• **Task requirements**
From the listing below, copy out every line where the word "order" appears.
[Start of section]
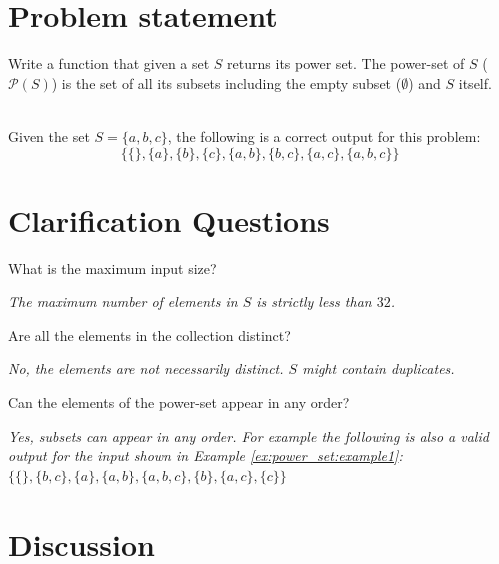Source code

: \section{Problem statement}
    \begin{exercise}
        Write a function that given a set $S$ returns its power set.
The power-set of $S$ ($\mathcal{P}(S)$) is the set of all its subsets including the empty subset ($\emptyset$) and $S$ itself.

        \begin{example}
            \label{ex:power_set:example1}
            \hfill \\
            Given the set $S=\{a,b,c\}$, the following is a correct output for
            this problem: $$\{\{\}, \{a\}, \{b\}, \{c\}, \{a,b\}, \{b,c\}, \{a,c\}, \{a,b,c\} \}$$
        \end{example}
    \end{exercise}

\section{Clarification Questions}

\begin{QandA}
    \item What is the maximum input size?
    \begin{answered}
        \textit{The maximum number of elements in $S$ is strictly less than $32$.}
    \end{answered}
    
    \item Are all the elements in the collection distinct?
    \begin{answered}
        \textit{No, the elements are not necessarily distinct. $S$ might contain duplicates.}
    \end{answered}

    \item Can the elements of the power-set appear in any order?
    \begin{answered}
        \textit{Yes, subsets can appear in any order. 
        For example the following is also a valid output for the input shown in Example \ref{ex:power_set:example1}:} 
        $\{\{\}, \{b,c\}, \{a\}, \{a,b\}, \{a,b,c\}, \{b\}, \{a,c\}, \{c\} \}$
    \end{answered}
\end{QandA}

\section{Discussion}
\label{sec:powerset:discussion}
[End of section]
• **Answer section**
    \item Can the elements of the power-set appear in any order?
        \textit{Yes, subsets can appear in any order. 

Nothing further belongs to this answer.